The Cottage Garden border has fared better. There’s a satisfying scattering of buttery-yellow daffodils and a pretty spread of crocuses. The mulch and leaves we dumped on this bed have largely kept the weeds in check and, although, I had secretly hoped for more after all the bulb-planting, there is still, real improvement.
I enjoyed pottering about this afternoon, dreaming up plans for the garden, imagining how it might eventually look. The weather has recently become milder and, I am finding this is a great incentive in persuading me to spend longer outdoors!
The garden has a somewhat abandoned look about it at the moment; children’s broken plastic toys are discarded in flowerbeds, paint is peeling like sunburnt skin from patio walls and slimy moss clings to the surface of steps, making the short journey onto our lawn ice-rink treacherous.

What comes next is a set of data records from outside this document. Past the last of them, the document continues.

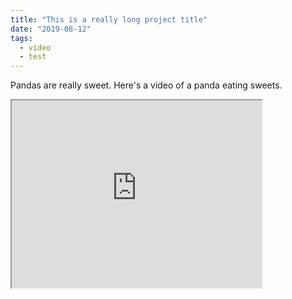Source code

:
 ```yaml
---
title: "This is a really long project title"
date: "2019-08-12"
tags:
  - video
  - test
---
```


Pandas are really sweet.
Here's a video of a panda eating sweets.

<iframe width="400" height="300" src="https://www.youtube.com/embed/4n0xNbfJLR8" allowfullscreen>
</iframe>
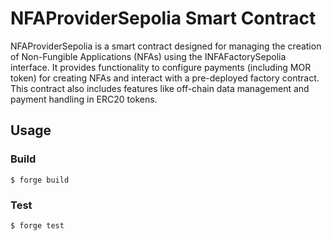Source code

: # NFAProviderSepolia Smart Contract

NFAProviderSepolia is a smart contract designed for managing the creation of Non-Fungible Applications (NFAs) using the INFAFactorySepolia interface. It provides functionality to configure payments (including MOR token) for creating NFAs and interact with a pre-deployed factory contract. This contract also includes features like off-chain data management and payment handling in ERC20 tokens.

## Usage

### Build

```shell
$ forge build
```

### Test

```shell
$ forge test
```
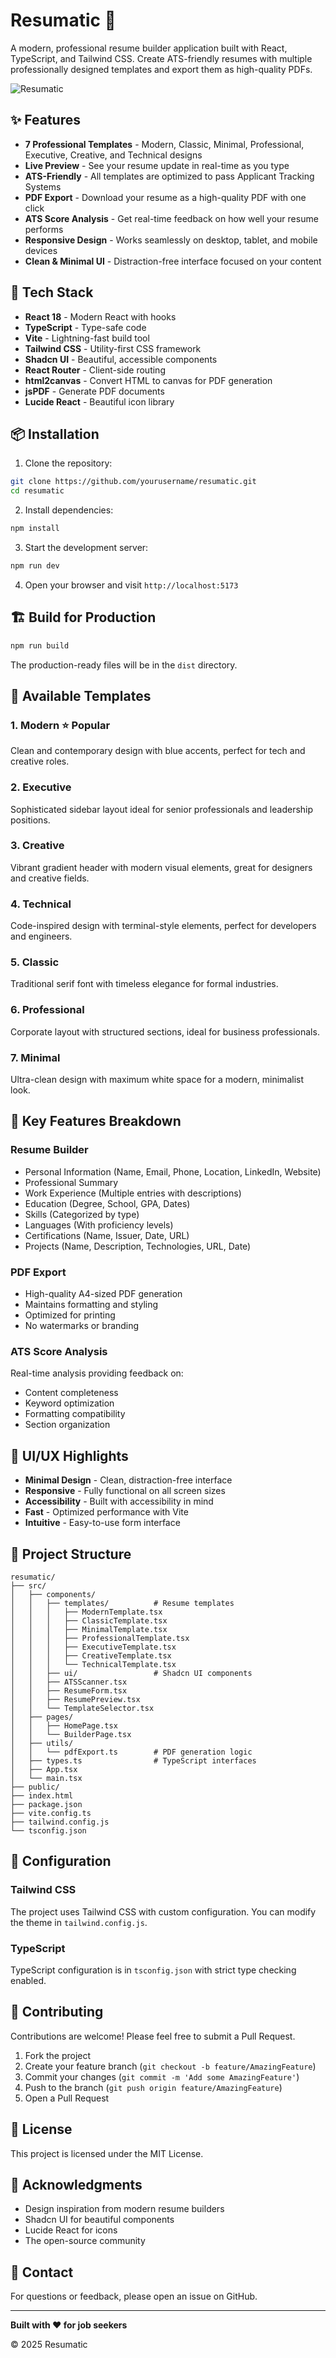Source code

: # Resumatic 📄

A modern, professional resume builder application built with React, TypeScript, and Tailwind CSS. Create ATS-friendly resumes with multiple professionally designed templates and export them as high-quality PDFs.

![Resumatic](https://static.wixstatic.com/media/5c0589_e30e6ff390554063b3ccb163b93366aa~mv2.png)

## ✨ Features

- **7 Professional Templates** - Modern, Classic, Minimal, Professional, Executive, Creative, and Technical designs
- **Live Preview** - See your resume update in real-time as you type
- **ATS-Friendly** - All templates are optimized to pass Applicant Tracking Systems
- **PDF Export** - Download your resume as a high-quality PDF with one click
- **ATS Score Analysis** - Get real-time feedback on how well your resume performs
- **Responsive Design** - Works seamlessly on desktop, tablet, and mobile devices
- **Clean & Minimal UI** - Distraction-free interface focused on your content

## 🚀 Tech Stack

- **React 18** - Modern React with hooks
- **TypeScript** - Type-safe code
- **Vite** - Lightning-fast build tool
- **Tailwind CSS** - Utility-first CSS framework
- **Shadcn UI** - Beautiful, accessible components
- **React Router** - Client-side routing
- **html2canvas** - Convert HTML to canvas for PDF generation
- **jsPDF** - Generate PDF documents
- **Lucide React** - Beautiful icon library

## 📦 Installation

1. Clone the repository:
```bash
git clone https://github.com/yourusername/resumatic.git
cd resumatic
```

2. Install dependencies:
```bash
npm install
```

3. Start the development server:
```bash
npm run dev
```

4. Open your browser and visit `http://localhost:5173`

## 🏗️ Build for Production

```bash
npm run build
```

The production-ready files will be in the `dist` directory.

## 📝 Available Templates

### 1. **Modern** ⭐ Popular
Clean and contemporary design with blue accents, perfect for tech and creative roles.

### 2. **Executive**
Sophisticated sidebar layout ideal for senior professionals and leadership positions.

### 3. **Creative**
Vibrant gradient header with modern visual elements, great for designers and creative fields.

### 4. **Technical**
Code-inspired design with terminal-style elements, perfect for developers and engineers.

### 5. **Classic**
Traditional serif font with timeless elegance for formal industries.

### 6. **Professional**
Corporate layout with structured sections, ideal for business professionals.

### 7. **Minimal**
Ultra-clean design with maximum white space for a modern, minimalist look.

## 🎯 Key Features Breakdown

### Resume Builder
- Personal Information (Name, Email, Phone, Location, LinkedIn, Website)
- Professional Summary
- Work Experience (Multiple entries with descriptions)
- Education (Degree, School, GPA, Dates)
- Skills (Categorized by type)
- Languages (With proficiency levels)
- Certifications (Name, Issuer, Date, URL)
- Projects (Name, Description, Technologies, URL, Date)

### PDF Export
- High-quality A4-sized PDF generation
- Maintains formatting and styling
- Optimized for printing
- No watermarks or branding

### ATS Score Analysis
Real-time analysis providing feedback on:
- Content completeness
- Keyword optimization
- Formatting compatibility
- Section organization

## 🎨 UI/UX Highlights

- **Minimal Design** - Clean, distraction-free interface
- **Responsive** - Fully functional on all screen sizes
- **Accessibility** - Built with accessibility in mind
- **Fast** - Optimized performance with Vite
- **Intuitive** - Easy-to-use form interface

## 📂 Project Structure

```
resumatic/
├── src/
│   ├── components/
│   │   ├── templates/          # Resume templates
│   │   │   ├── ModernTemplate.tsx
│   │   │   ├── ClassicTemplate.tsx
│   │   │   ├── MinimalTemplate.tsx
│   │   │   ├── ProfessionalTemplate.tsx
│   │   │   ├── ExecutiveTemplate.tsx
│   │   │   ├── CreativeTemplate.tsx
│   │   │   └── TechnicalTemplate.tsx
│   │   ├── ui/                 # Shadcn UI components
│   │   ├── ATSScanner.tsx
│   │   ├── ResumeForm.tsx
│   │   ├── ResumePreview.tsx
│   │   └── TemplateSelector.tsx
│   ├── pages/
│   │   ├── HomePage.tsx
│   │   └── BuilderPage.tsx
│   ├── utils/
│   │   └── pdfExport.ts        # PDF generation logic
│   ├── types.ts                # TypeScript interfaces
│   ├── App.tsx
│   └── main.tsx
├── public/
├── index.html
├── package.json
├── vite.config.ts
├── tailwind.config.js
└── tsconfig.json
```

## 🔧 Configuration

### Tailwind CSS
The project uses Tailwind CSS with custom configuration. You can modify the theme in `tailwind.config.js`.

### TypeScript
TypeScript configuration is in `tsconfig.json` with strict type checking enabled.

## 🤝 Contributing

Contributions are welcome! Please feel free to submit a Pull Request.

1. Fork the project
2. Create your feature branch (`git checkout -b feature/AmazingFeature`)
3. Commit your changes (`git commit -m 'Add some AmazingFeature'`)
4. Push to the branch (`git push origin feature/AmazingFeature`)
5. Open a Pull Request

## 📄 License

This project is licensed under the MIT License.

## 🙏 Acknowledgments

- Design inspiration from modern resume builders
- Shadcn UI for beautiful components
- Lucide React for icons
- The open-source community

## 📧 Contact

For questions or feedback, please open an issue on GitHub.

---

**Built with ❤️ for job seekers**

© 2025 Resumatic
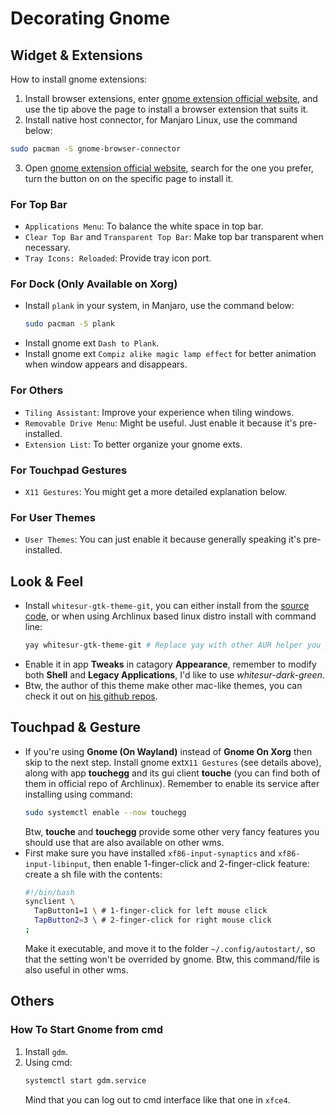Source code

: # Decorating Gnome
## Widget & Extensions
How to install gnome extensions:
1. Install browser extensions, enter [gnome extension official website](extensions.gnome.org), and use the tip above the page to install a browser extension that suits it.
2. Install native host connector, for Manjaro Linux, use the command below:
```bash
sudo pacman -S gnome-browser-connector
```
3. Open [gnome extension official website](extensions.gnome.org), search for the one you prefer, turn the button on on the specific page to install it.
### For Top Bar
* `Applications Menu`: To balance the white space in top bar.
* `Clear Top Bar` and `Transparent Top Bar`: Make top bar transparent when necessary.
* `Tray Icons: Reloaded`: Provide tray icon port.
### For Dock (Only Available on Xorg)
* Install `plank` in your system, in Manjaro, use the command below:
  ```bash
  sudo pacman -S plank
  ```
* Install gnome ext `Dash to Plank`.
* Install gnome ext `Compiz alike magic lamp effect` for better animation when window appears and disappears.
### For Others
* `Tiling Assistant`: Improve your experience when tiling windows.
* `Removable Drive Menu`: Might be useful. Just enable it because it's pre-installed.
* `Extension List`: To better organize your gnome exts.
### For Touchpad Gestures
* `X11 Gestures`: You might get a more detailed explanation below.
### For User Themes
* `User Themes`: You can just enable it because generally speaking it's pre-installed.
## Look & Feel
* Install `whitesur-gtk-theme-git`, you can either install from the [source code](https://github.com/vinceliuice/WhiteSur-gtk-theme), or when using Archlinux based linux distro install with command line:
  ```bash
  yay whitesur-gtk-theme-git # Replace yay with other AUR helper you prefer
  ```
* Enable it in app **Tweaks** in catagory **Appearance**, remember to modify both **Shell** and **Legacy Applications**, I'd like to use *whitesur-dark-green*.
* Btw, the author of this theme make other mac-like themes, you can check it out on [his github repos](https://github.com/vinceliuice/).
## Touchpad & Gesture
* If you're using **Gnome (On Wayland)** instead of **Gnome On Xorg** then skip to the next step. Install gnome ext`X11 Gestures` (see details above), along with app **touchegg** and its gui client **touche** (you can find both of them in official repo of Archlinux). Remember to enable its service after installing using command:
  ```bash
  sudo systemctl enable --now touchegg
  ```
  Btw, **touche** and **touchegg** provide some other very fancy features you should use that are also available on other wms.
* First make sure you have installed `xf86-input-synaptics` and `xf86-input-libinput`, then enable 1-finger-click and 2-finger-click feature: create a sh file with the contents:
  ```bash
  #!/bin/bash
  synclient \
	TapButton1=1 \ # 1-finger-click for left mouse click
	TapButton2=3 \ # 2-finger-click for right mouse click
  ;
  ```
  Make it executable, and move it to the folder `~/.config/autostart/`, so that the setting won't be overrided by gnome.
  Btw, this command/file is also useful in other wms.
## Others
### How To Start Gnome from cmd
1. Install `gdm`.
2. Using cmd:
   ```bash
   systemctl start gdm.service
   ```
   Mind that you can log out to cmd interface like that one in `xfce4`.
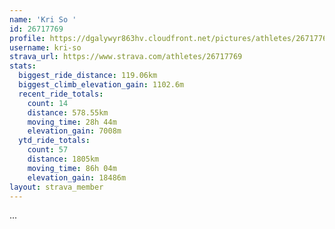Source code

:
 ```yaml
---
name: 'Kri So '
id: 26717769
profile: https://dgalywyr863hv.cloudfront.net/pictures/athletes/26717769/7761026/13/large.jpg
username: kri-so
strava_url: https://www.strava.com/athletes/26717769
stats:
  biggest_ride_distance: 119.06km
  biggest_climb_elevation_gain: 1102.6m
  recent_ride_totals:
    count: 14
    distance: 578.55km
    moving_time: 28h 44m
    elevation_gain: 7008m
  ytd_ride_totals:
    count: 57
    distance: 1805km
    moving_time: 86h 04m
    elevation_gain: 18486m
layout: strava_member
--- 
```

...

It’s pleasing then, to see long-awaited crocuses appearing from their grass-like leaves; purple, yellow, cream. Though my reason for planting them is, simply, that they look bright and cheerful, apparently they also attract bees. With little maintenance required, it’s no surprise the crocus is the mainstay of virtually every suburban garden in my vicinity.
While some of my neighbours’ gardens seem to be bursting with purple crocuses and delicate snowdrops, my own green space is slow to show signs of change. There are tell-tale green shoots appearing but few flowers, except for two clusters of snowdrops (Galanthus) in the Cottage Garden border.